Exercise requirements:
Each line in the records below that has the word "Chris" should be copied.

Given data:
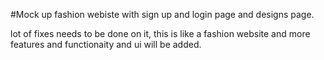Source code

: #Mock up fashion webiste with sign up and login page and designs page.



lot of fixes needs to be done on it, this is like a fashion website and more features and functionaity and ui will be added.
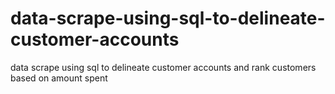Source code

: # data-scrape-using-sql-to-delineate-customer-accounts
data scrape using sql to delineate customer accounts and rank customers based on amount spent
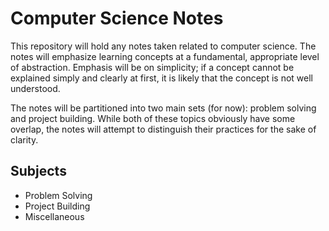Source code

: # Computer Science Notes

This repository will hold any notes taken related to computer science. The notes will emphasize learning concepts at a fundamental, appropriate level of abstraction. Emphasis will be on simplicity; if a concept cannot be explained simply and clearly at first, it is likely that the concept is not well understood.

The notes will be partitioned into two main sets (for now): problem solving and project building. While both of these topics obviously have some overlap, the notes will attempt to distinguish their practices for the sake of clarity.

## Subjects

* Problem Solving
* Project Building
* Miscellaneous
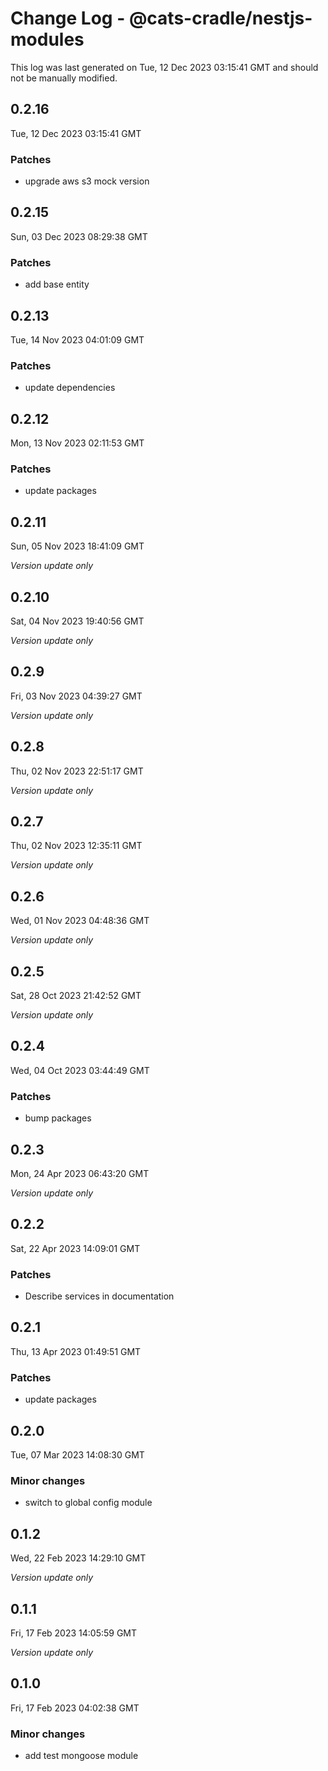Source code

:# Change Log - @cats-cradle/nestjs-modules

This log was last generated on Tue, 12 Dec 2023 03:15:41 GMT and should not be manually modified.

## 0.2.16
Tue, 12 Dec 2023 03:15:41 GMT

### Patches

- upgrade aws s3 mock version

## 0.2.15
Sun, 03 Dec 2023 08:29:38 GMT

### Patches

- add base entity

## 0.2.13
Tue, 14 Nov 2023 04:01:09 GMT

### Patches

- update dependencies

## 0.2.12
Mon, 13 Nov 2023 02:11:53 GMT

### Patches

- update packages

## 0.2.11
Sun, 05 Nov 2023 18:41:09 GMT

_Version update only_

## 0.2.10
Sat, 04 Nov 2023 19:40:56 GMT

_Version update only_

## 0.2.9
Fri, 03 Nov 2023 04:39:27 GMT

_Version update only_

## 0.2.8
Thu, 02 Nov 2023 22:51:17 GMT

_Version update only_

## 0.2.7
Thu, 02 Nov 2023 12:35:11 GMT

_Version update only_

## 0.2.6
Wed, 01 Nov 2023 04:48:36 GMT

_Version update only_

## 0.2.5
Sat, 28 Oct 2023 21:42:52 GMT

_Version update only_

## 0.2.4
Wed, 04 Oct 2023 03:44:49 GMT

### Patches

- bump packages

## 0.2.3
Mon, 24 Apr 2023 06:43:20 GMT

_Version update only_

## 0.2.2
Sat, 22 Apr 2023 14:09:01 GMT

### Patches

- Describe services in documentation

## 0.2.1
Thu, 13 Apr 2023 01:49:51 GMT

### Patches

- update packages 

## 0.2.0
Tue, 07 Mar 2023 14:08:30 GMT

### Minor changes

- switch to global config module

## 0.1.2
Wed, 22 Feb 2023 14:29:10 GMT

_Version update only_

## 0.1.1
Fri, 17 Feb 2023 14:05:59 GMT

_Version update only_

## 0.1.0
Fri, 17 Feb 2023 04:02:38 GMT

### Minor changes

- add test mongoose module

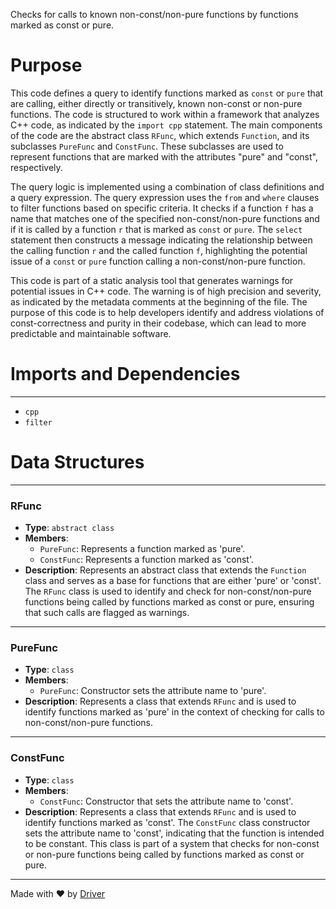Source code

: <!--------------------------------------------------------------------------------->
<!-- IMPORTANT: This file is auto-generated by Driver (https://driver.ai). -------->
<!-- Manual edits may be overwritten on future commits. --------------------------->
<!--------------------------------------------------------------------------------->

Checks for calls to known non-const/non-pure functions by functions marked as const or pure.

# Purpose
This code defines a query to identify functions marked as `const` or `pure` that are calling, either directly or transitively, known non-const or non-pure functions. The code is structured to work within a framework that analyzes C++ code, as indicated by the `import cpp` statement. The main components of the code are the abstract class `RFunc`, which extends `Function`, and its subclasses `PureFunc` and `ConstFunc`. These subclasses are used to represent functions that are marked with the attributes "pure" and "const", respectively.

The query logic is implemented using a combination of class definitions and a query expression. The query expression uses the `from` and `where` clauses to filter functions based on specific criteria. It checks if a function `f` has a name that matches one of the specified non-const/non-pure functions and if it is called by a function `r` that is marked as `const` or `pure`. The `select` statement then constructs a message indicating the relationship between the calling function `r` and the called function `f`, highlighting the potential issue of a `const` or `pure` function calling a non-const/non-pure function.

This code is part of a static analysis tool that generates warnings for potential issues in C++ code. The warning is of high precision and severity, as indicated by the metadata comments at the beginning of the file. The purpose of this code is to help developers identify and address violations of const-correctness and purity in their codebase, which can lead to more predictable and maintainable software.
# Imports and Dependencies

---
- `cpp`
- `filter`


# Data Structures

---
### RFunc
- **Type**: ``abstract class``
- **Members**:
    - ``PureFunc``: Represents a function marked as 'pure'.
    - ``ConstFunc``: Represents a function marked as 'const'.
- **Description**: Represents an abstract class that extends the `Function` class and serves as a base for functions that are either 'pure' or 'const'. The `RFunc` class is used to identify and check for non-const/non-pure functions being called by functions marked as const or pure, ensuring that such calls are flagged as warnings.


---
### PureFunc
- **Type**: ``class``
- **Members**:
    - ``PureFunc``: Constructor sets the attribute name to 'pure'.
- **Description**: Represents a class that extends `RFunc` and is used to identify functions marked as 'pure' in the context of checking for calls to non-const/non-pure functions.


---
### ConstFunc
- **Type**: ``class``
- **Members**:
    - ``ConstFunc``: Constructor that sets the attribute name to 'const'.
- **Description**: Represents a class that extends `RFunc` and is used to identify functions marked as 'const'. The `ConstFunc` class constructor sets the attribute name to 'const', indicating that the function is intended to be constant. This class is part of a system that checks for non-const or non-pure functions being called by functions marked as const or pure.



---
Made with ❤️ by [Driver](https://www.driver.ai/)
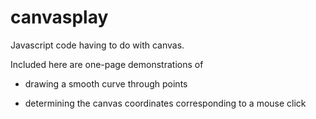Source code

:canvasplay
==========

Javascript code having to do with canvas. 

Included here are one-page demonstrations of 

 * drawing a smooth curve through points
 
 * determining the canvas coordinates corresponding to a mouse click
 
 
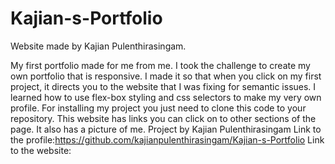 # Kajian-s-Portfolio

Website made by Kajian Pulenthirasingam.

My first portfolio made for me from me. I took the challenge to create my own portfolio that is responsive. I made it so that when you click on my first project, it directs you to the website that I was fixing for semantic issues. I learned how to use flex-box styling and css selectors to make my very own profile.
For installing my project you just need to clone this code to your repository. This website has links you can click on to other sections of the page. It also has a picture of me.
Project by Kajian Pulenthirasingam Link to the profile:https://github.com/kajianpulenthirasingam/Kajian-s-Portfolio
Link to the website:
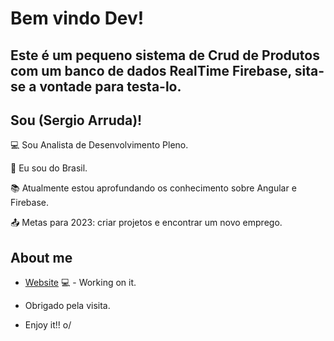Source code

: # Bem vindo Dev!
## Este é um pequeno sistema de Crud de Produtos com um banco de dados RealTime Firebase, sita-se a vontade para testa-lo.

## Sou (Sergio Arruda)!

 

:computer: Sou Analista de Desenvolvimento Pleno.

:house_with_garden: Eu sou do Brasil.

:books: Atualmente estou aprofundando os conhecimento sobre Angular e Firebase.

:outbox_tray: Metas para 2023: criar projetos e encontrar um novo emprego.

 

## About me

- [Website](https://signal-crud-firebase.vercel.app/) 💻 - Working on it.

- Obrigado pela visita.

- Enjoy it!! o/
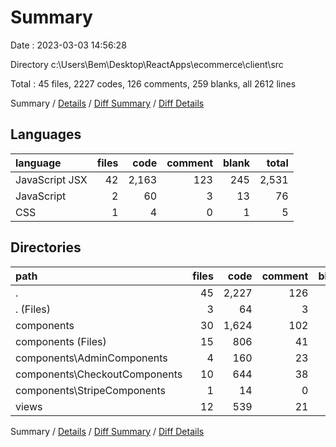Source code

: # Summary

Date : 2023-03-03 14:56:28

Directory c:\\Users\\Bem\\Desktop\\ReactApps\\ecommerce\\client\\src

Total : 45 files,  2227 codes, 126 comments, 259 blanks, all 2612 lines

Summary / [Details](details.md) / [Diff Summary](diff.md) / [Diff Details](diff-details.md)

## Languages
| language | files | code | comment | blank | total |
| :--- | ---: | ---: | ---: | ---: | ---: |
| JavaScript JSX | 42 | 2,163 | 123 | 245 | 2,531 |
| JavaScript | 2 | 60 | 3 | 13 | 76 |
| CSS | 1 | 4 | 0 | 1 | 5 |

## Directories
| path | files | code | comment | blank | total |
| :--- | ---: | ---: | ---: | ---: | ---: |
| . | 45 | 2,227 | 126 | 259 | 2,612 |
| . (Files) | 3 | 64 | 3 | 14 | 81 |
| components | 30 | 1,624 | 102 | 186 | 1,912 |
| components (Files) | 15 | 806 | 41 | 108 | 955 |
| components\\AdminComponents | 4 | 160 | 23 | 17 | 200 |
| components\\CheckoutComponents | 10 | 644 | 38 | 57 | 739 |
| components\\StripeComponents | 1 | 14 | 0 | 4 | 18 |
| views | 12 | 539 | 21 | 59 | 619 |

Summary / [Details](details.md) / [Diff Summary](diff.md) / [Diff Details](diff-details.md)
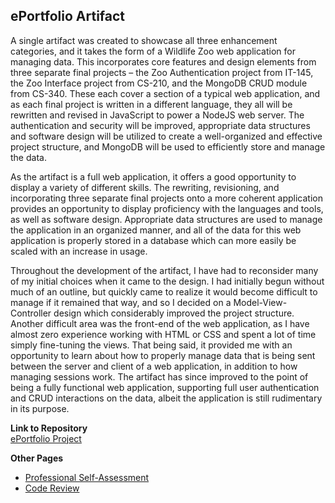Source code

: ## ePortfolio Artifact

A single artifact was created to showcase all three enhancement categories, and it takes the form of a Wildlife Zoo web application for managing data. This incorporates core features and design elements from three separate final projects – the Zoo Authentication project from IT-145, the Zoo Interface project from CS-210, and the MongoDB CRUD module from CS-340. These each cover a section of a typical web application, and as each final project is written in a different language, they all will be rewritten and revised in JavaScript to power a NodeJS web server. The authentication and security will be improved, appropriate data structures and software design will be utilized to create a well-organized and effective project structure, and MongoDB will be used to efficiently store and manage the data.

As the artifact is a full web application, it offers a good opportunity to display a variety of different skills. The rewriting, revisioning, and incorporating three separate final projects onto a more coherent application provides an opportunity to display proficiency with the languages and tools, as well as software design. Appropriate data structures are used to manage the application in an organized manner, and all of the data for this web application is properly stored in a database which can more easily be scaled with an increase in usage. 

Throughout the development of the artifact, I have had to reconsider many of my initial choices when it came to the design. I had initially begun without much of an outline, but quickly came to realize it would become difficult to manage if it remained that way, and so I decided on a Model-View-Controller design which considerably improved the project structure. Another difficult area was the front-end of the web application, as I have almost zero experience working with HTML or CSS and spent a lot of time simply fine-tuning the views. That being said, it provided me with an opportunity to learn about how to properly manage data that is being sent between the server and client of a web application, in addition to how managing sessions work. The artifact has since improved to the point of being a fully functional web application, supporting full user authentication and CRUD interactions on the data, albeit the application is still rudimentary in its purpose.

**Link to Repository**  
[ePortfolio Project](https://github.com/zwischenstock/ePortfolioProject)

**Other Pages**  
* [Professional Self-Assessment](https://zwischenstock.github.io/)
* [Code Review](https://zwischenstock.github.io/code_review.html)
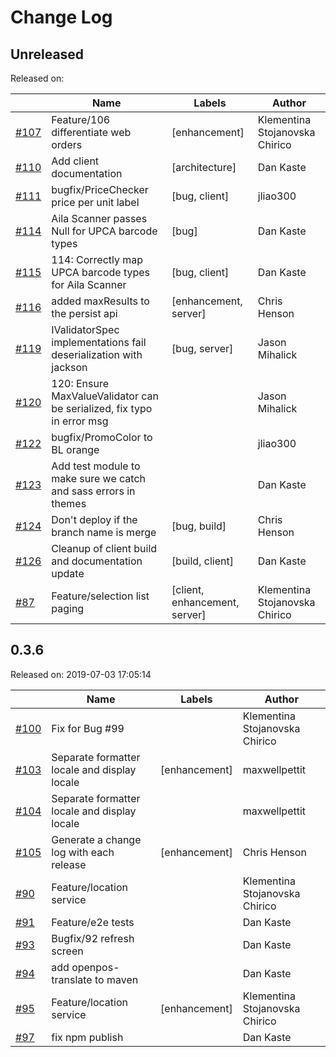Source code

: # Change Log

## Unreleased 
Released on: 

|       | Name   | Labels | Author |
|-------|--------|--------|--------|
  | [#107](https://github.com/JumpMind/openpos-framework/pull/107) | Feature/106 differentiate web orders | [enhancement] |Klementina Stojanovska Chirico|
  | [#110](https://github.com/JumpMind/openpos-framework/pull/110) | Add client documentation | [architecture] |Dan Kaste|
  | [#111](https://github.com/JumpMind/openpos-framework/pull/111) | bugfix/PriceChecker price per unit label | [bug, client] |jliao300|
  | [#114](https://github.com/JumpMind/openpos-framework/issues/114) | Aila Scanner passes Null for UPCA barcode types | [bug] |Dan Kaste|
  | [#115](https://github.com/JumpMind/openpos-framework/pull/115) | 114: Correctly map UPCA barcode types for Aila Scanner | [bug, client] |Dan Kaste|
  | [#116](https://github.com/JumpMind/openpos-framework/pull/116) | added maxResults to the persist api | [enhancement, server] |Chris Henson|
  | [#119](https://github.com/JumpMind/openpos-framework/pull/119) | IValidatorSpec implementations fail deserialization with jackson  | [bug, server] |Jason Mihalick|
  | [#120](https://github.com/JumpMind/openpos-framework/pull/120) | 120: Ensure MaxValueValidator can be serialized, fix typo in error msg |  |Jason Mihalick|
  | [#122](https://github.com/JumpMind/openpos-framework/pull/122) | bugfix/PromoColor to BL orange |  |jliao300|
  | [#123](https://github.com/JumpMind/openpos-framework/pull/123) | Add test module to make sure we catch and sass errors in themes |  |Dan Kaste|
  | [#124](https://github.com/JumpMind/openpos-framework/pull/124) | Don&#39;t deploy if the branch name is merge | [bug, build] |Chris Henson|
  | [#126](https://github.com/JumpMind/openpos-framework/pull/126) | Cleanup of client build and documentation update | [build, client] |Dan Kaste|
  | [#87](https://github.com/JumpMind/openpos-framework/pull/87) | Feature/selection list paging | [client, enhancement, server] |Klementina Stojanovska Chirico|

## 0.3.6 
Released on: 2019-07-03 17:05:14

|       | Name   | Labels | Author |
|-------|--------|--------|--------|
  | [#100](https://github.com/JumpMind/openpos-framework/pull/100) | Fix for Bug #99 |  |Klementina Stojanovska Chirico|
  | [#103](https://github.com/JumpMind/openpos-framework/pull/103) | Separate formatter locale and display locale | [enhancement] |maxwellpettit|
  | [#104](https://github.com/JumpMind/openpos-framework/pull/104) | Separate formatter locale and display locale |  |maxwellpettit|
  | [#105](https://github.com/JumpMind/openpos-framework/pull/105) | Generate a change log with each release | [enhancement] |Chris Henson|
  | [#90](https://github.com/JumpMind/openpos-framework/pull/90) | Feature/location service |  |Klementina Stojanovska Chirico|
  | [#91](https://github.com/JumpMind/openpos-framework/pull/91) | Feature/e2e tests |  |Dan Kaste|
  | [#93](https://github.com/JumpMind/openpos-framework/pull/93) | Bugfix/92 refresh screen |  |Dan Kaste|
  | [#94](https://github.com/JumpMind/openpos-framework/pull/94) | add openpos-translate to maven |  |Dan Kaste|
  | [#95](https://github.com/JumpMind/openpos-framework/pull/95) | Feature/location service | [enhancement] |Klementina Stojanovska Chirico|
  | [#97](https://github.com/JumpMind/openpos-framework/pull/97) | fix npm publish |  |Dan Kaste|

Reply to the exercise:
  | [#116](https://github.com/JumpMind/openpos-framework/pull/116) | added maxResults to the persist api | [enhancement, server] |Chris Henson|
  | [#124](https://github.com/JumpMind/openpos-framework/pull/124) | Don&#39;t deploy if the branch name is merge | [bug, build] |Chris Henson|
  | [#105](https://github.com/JumpMind/openpos-framework/pull/105) | Generate a change log with each release | [enhancement] |Chris Henson|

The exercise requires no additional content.